[Records to process Boundary: Start]

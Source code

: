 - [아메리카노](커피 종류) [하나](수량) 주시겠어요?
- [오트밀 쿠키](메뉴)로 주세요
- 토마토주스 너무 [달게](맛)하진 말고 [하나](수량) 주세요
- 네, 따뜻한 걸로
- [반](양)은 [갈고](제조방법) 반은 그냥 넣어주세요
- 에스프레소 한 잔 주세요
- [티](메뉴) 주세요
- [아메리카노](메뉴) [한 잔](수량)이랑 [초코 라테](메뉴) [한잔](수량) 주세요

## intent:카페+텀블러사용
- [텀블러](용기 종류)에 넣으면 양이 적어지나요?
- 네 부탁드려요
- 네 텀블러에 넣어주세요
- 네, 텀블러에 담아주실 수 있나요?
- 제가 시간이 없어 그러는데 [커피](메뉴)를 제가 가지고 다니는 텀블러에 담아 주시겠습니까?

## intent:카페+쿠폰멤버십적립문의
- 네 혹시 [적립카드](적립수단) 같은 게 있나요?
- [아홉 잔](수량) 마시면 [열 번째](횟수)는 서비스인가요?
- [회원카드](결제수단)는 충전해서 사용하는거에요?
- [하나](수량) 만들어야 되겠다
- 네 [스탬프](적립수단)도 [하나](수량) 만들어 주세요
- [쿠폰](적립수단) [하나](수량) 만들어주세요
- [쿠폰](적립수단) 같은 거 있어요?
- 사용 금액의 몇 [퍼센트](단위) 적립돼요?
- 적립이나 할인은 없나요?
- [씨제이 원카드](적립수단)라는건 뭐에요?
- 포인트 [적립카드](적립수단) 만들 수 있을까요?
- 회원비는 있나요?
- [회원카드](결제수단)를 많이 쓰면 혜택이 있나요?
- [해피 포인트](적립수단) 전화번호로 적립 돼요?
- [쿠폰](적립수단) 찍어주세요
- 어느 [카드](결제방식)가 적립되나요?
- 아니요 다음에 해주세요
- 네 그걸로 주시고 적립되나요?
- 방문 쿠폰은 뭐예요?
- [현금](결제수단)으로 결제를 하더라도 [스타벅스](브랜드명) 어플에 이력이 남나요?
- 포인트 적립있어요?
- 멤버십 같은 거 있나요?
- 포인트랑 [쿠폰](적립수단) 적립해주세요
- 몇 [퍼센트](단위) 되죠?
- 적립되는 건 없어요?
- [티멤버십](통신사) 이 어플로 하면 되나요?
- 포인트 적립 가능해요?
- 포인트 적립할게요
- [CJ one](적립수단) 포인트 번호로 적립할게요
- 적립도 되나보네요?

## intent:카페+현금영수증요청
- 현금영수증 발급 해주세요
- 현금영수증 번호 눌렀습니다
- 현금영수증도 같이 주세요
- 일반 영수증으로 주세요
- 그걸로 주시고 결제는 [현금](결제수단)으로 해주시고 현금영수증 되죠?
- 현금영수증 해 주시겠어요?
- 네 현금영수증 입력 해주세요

[Records to process Boundary: End]

Your goal – Each line from the one that holds "- 포인트랑 [쿠폰](적립수단) 적립해주세요" to the end of the records above should be transcribed exactly, both ends included.

Answer to the exercise –
- 포인트랑 [쿠폰](적립수단) 적립해주세요
- 몇 [퍼센트](단위) 되죠?
- 적립되는 건 없어요?
- [티멤버십](통신사) 이 어플로 하면 되나요?
- 포인트 적립 가능해요?
- 포인트 적립할게요
- [CJ one](적립수단) 포인트 번호로 적립할게요
- 적립도 되나보네요?

## intent:카페+현금영수증요청
- 현금영수증 발급 해주세요
- 현금영수증 번호 눌렀습니다
- 현금영수증도 같이 주세요
- 일반 영수증으로 주세요
- 그걸로 주시고 결제는 [현금](결제수단)으로 해주시고 현금영수증 되죠?
- 현금영수증 해 주시겠어요?
- 네 현금영수증 입력 해주세요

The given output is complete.